- ACTIVITY -
Could you please retype the records exactly, minus their pictures?

- Stored dataset items -
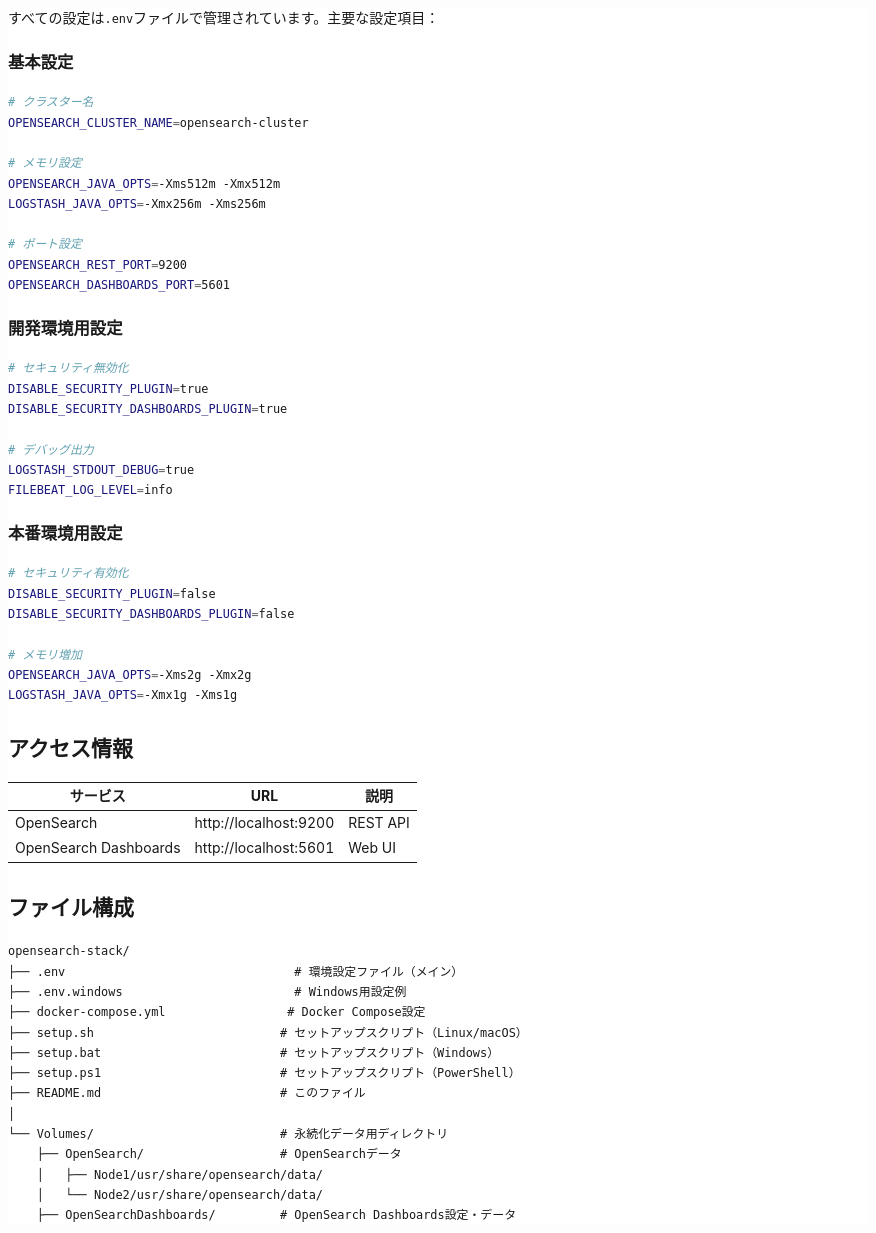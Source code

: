 すべての設定は`.env`ファイルで管理されています。主要な設定項目：

### 基本設定
```bash
# クラスター名
OPENSEARCH_CLUSTER_NAME=opensearch-cluster

# メモリ設定
OPENSEARCH_JAVA_OPTS=-Xms512m -Xmx512m
LOGSTASH_JAVA_OPTS=-Xmx256m -Xms256m

# ポート設定
OPENSEARCH_REST_PORT=9200
OPENSEARCH_DASHBOARDS_PORT=5601
```

### 開発環境用設定
```bash
# セキュリティ無効化
DISABLE_SECURITY_PLUGIN=true
DISABLE_SECURITY_DASHBOARDS_PLUGIN=true

# デバッグ出力
LOGSTASH_STDOUT_DEBUG=true
FILEBEAT_LOG_LEVEL=info
```

### 本番環境用設定
```bash
# セキュリティ有効化
DISABLE_SECURITY_PLUGIN=false
DISABLE_SECURITY_DASHBOARDS_PLUGIN=false

# メモリ増加
OPENSEARCH_JAVA_OPTS=-Xms2g -Xmx2g
LOGSTASH_JAVA_OPTS=-Xmx1g -Xms1g
```

## アクセス情報

| サービス | URL | 説明 |
|----------|-----|------|
| OpenSearch | http://localhost:9200 | REST API |
| OpenSearch Dashboards | http://localhost:5601 | Web UI |

## ファイル構成

```
opensearch-stack/
├── .env                                # 環境設定ファイル（メイン）
├── .env.windows                        # Windows用設定例
├── docker-compose.yml                 # Docker Compose設定
├── setup.sh                          # セットアップスクリプト（Linux/macOS）
├── setup.bat                         # セットアップスクリプト（Windows）
├── setup.ps1                         # セットアップスクリプト（PowerShell）
├── README.md                         # このファイル
│
└── Volumes/                          # 永続化データ用ディレクトリ
    ├── OpenSearch/                   # OpenSearchデータ
    │   ├── Node1/usr/share/opensearch/data/
    │   └── Node2/usr/share/opensearch/data/
    ├── OpenSearchDashboards/         # OpenSearch Dashboards設定・データ
```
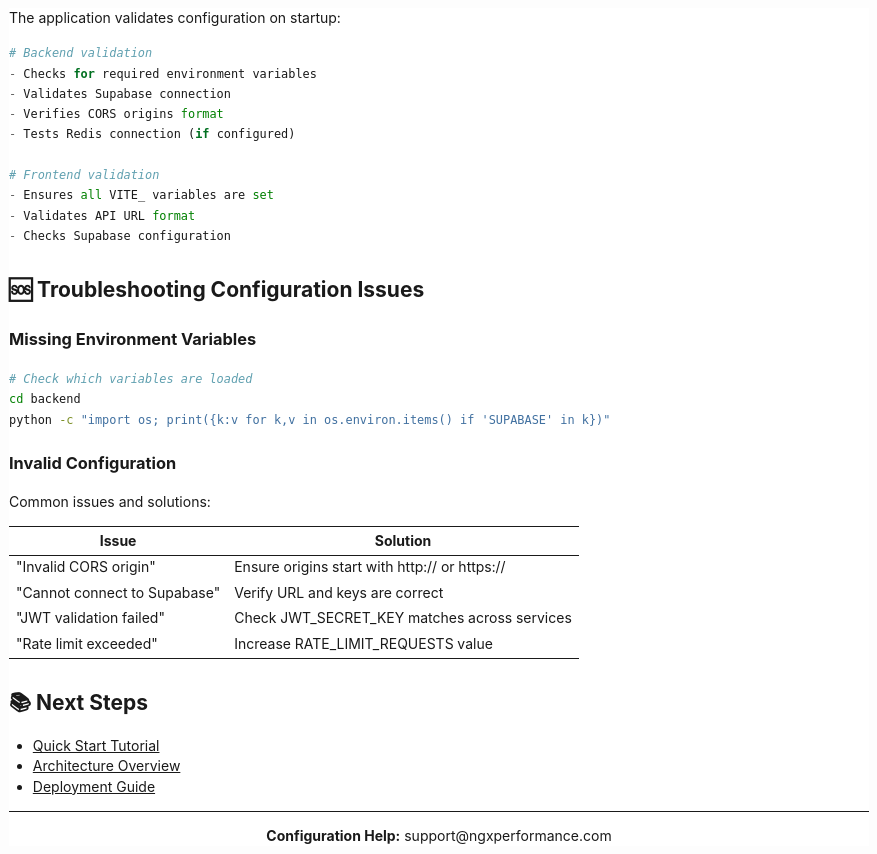 The application validates configuration on startup:

```python
# Backend validation
- Checks for required environment variables
- Validates Supabase connection
- Verifies CORS origins format
- Tests Redis connection (if configured)

# Frontend validation
- Ensures all VITE_ variables are set
- Validates API URL format
- Checks Supabase configuration
```

## 🆘 Troubleshooting Configuration Issues

### Missing Environment Variables

```bash
# Check which variables are loaded
cd backend
python -c "import os; print({k:v for k,v in os.environ.items() if 'SUPABASE' in k})"
```

### Invalid Configuration

Common issues and solutions:

| Issue | Solution |
|-------|----------|
| "Invalid CORS origin" | Ensure origins start with http:// or https:// |
| "Cannot connect to Supabase" | Verify URL and keys are correct |
| "JWT validation failed" | Check JWT_SECRET_KEY matches across services |
| "Rate limit exceeded" | Increase RATE_LIMIT_REQUESTS value |

## 📚 Next Steps

- [Quick Start Tutorial](quick-start.md)
- [Architecture Overview](../architecture/overview.md)
- [Deployment Guide](../deployment/docker.md)

---

<div align="center">
  <strong>Configuration Help:</strong> support@ngxperformance.com
</div>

- TASK RESULT -
Source code

: すべての設定は`.env`ファイルで管理されています。主要な設定項目：

### 基本設定
```bash
# クラスター名
OPENSEARCH_CLUSTER_NAME=opensearch-cluster

# メモリ設定
OPENSEARCH_JAVA_OPTS=-Xms512m -Xmx512m
LOGSTASH_JAVA_OPTS=-Xmx256m -Xms256m

# ポート設定
OPENSEARCH_REST_PORT=9200
OPENSEARCH_DASHBOARDS_PORT=5601
```

### 開発環境用設定
```bash
# セキュリティ無効化
DISABLE_SECURITY_PLUGIN=true
DISABLE_SECURITY_DASHBOARDS_PLUGIN=true

# デバッグ出力
LOGSTASH_STDOUT_DEBUG=true
FILEBEAT_LOG_LEVEL=info
```

### 本番環境用設定
```bash
# セキュリティ有効化
DISABLE_SECURITY_PLUGIN=false
DISABLE_SECURITY_DASHBOARDS_PLUGIN=false

# メモリ増加
OPENSEARCH_JAVA_OPTS=-Xms2g -Xmx2g
LOGSTASH_JAVA_OPTS=-Xmx1g -Xms1g
```

## アクセス情報

| サービス | URL | 説明 |
|----------|-----|------|
| OpenSearch | http://localhost:9200 | REST API |
| OpenSearch Dashboards | http://localhost:5601 | Web UI |

## ファイル構成

```
opensearch-stack/
├── .env                                # 環境設定ファイル（メイン）
├── .env.windows                        # Windows用設定例
├── docker-compose.yml                 # Docker Compose設定
├── setup.sh                          # セットアップスクリプト（Linux/macOS）
├── setup.bat                         # セットアップスクリプト（Windows）
├── setup.ps1                         # セットアップスクリプト（PowerShell）
├── README.md                         # このファイル
│
└── Volumes/                          # 永続化データ用ディレクトリ
    ├── OpenSearch/                   # OpenSearchデータ
    │   ├── Node1/usr/share/opensearch/data/
    │   └── Node2/usr/share/opensearch/data/
    ├── OpenSearchDashboards/         # OpenSearch Dashboards設定・データ
```
 The application validates configuration on startup:

```python
# Backend validation
- Checks for required environment variables
- Validates Supabase connection
- Verifies CORS origins format
- Tests Redis connection (if configured)

# Frontend validation
- Ensures all VITE_ variables are set
- Validates API URL format
- Checks Supabase configuration
```

## 🆘 Troubleshooting Configuration Issues

### Missing Environment Variables

```bash
# Check which variables are loaded
cd backend
python -c "import os; print({k:v for k,v in os.environ.items() if 'SUPABASE' in k})"
```

### Invalid Configuration

Common issues and solutions:

| Issue | Solution |
|-------|----------|
| "Invalid CORS origin" | Ensure origins start with http:// or https:// |
| "Cannot connect to Supabase" | Verify URL and keys are correct |
| "JWT validation failed" | Check JWT_SECRET_KEY matches across services |
| "Rate limit exceeded" | Increase RATE_LIMIT_REQUESTS value |

## 📚 Next Steps

- [Quick Start Tutorial](quick-start.md)
- [Architecture Overview](../architecture/overview.md)
- [Deployment Guide](../deployment/docker.md)

---

<div align="center">
  <strong>Configuration Help:</strong> support@ngxperformance.com
</div>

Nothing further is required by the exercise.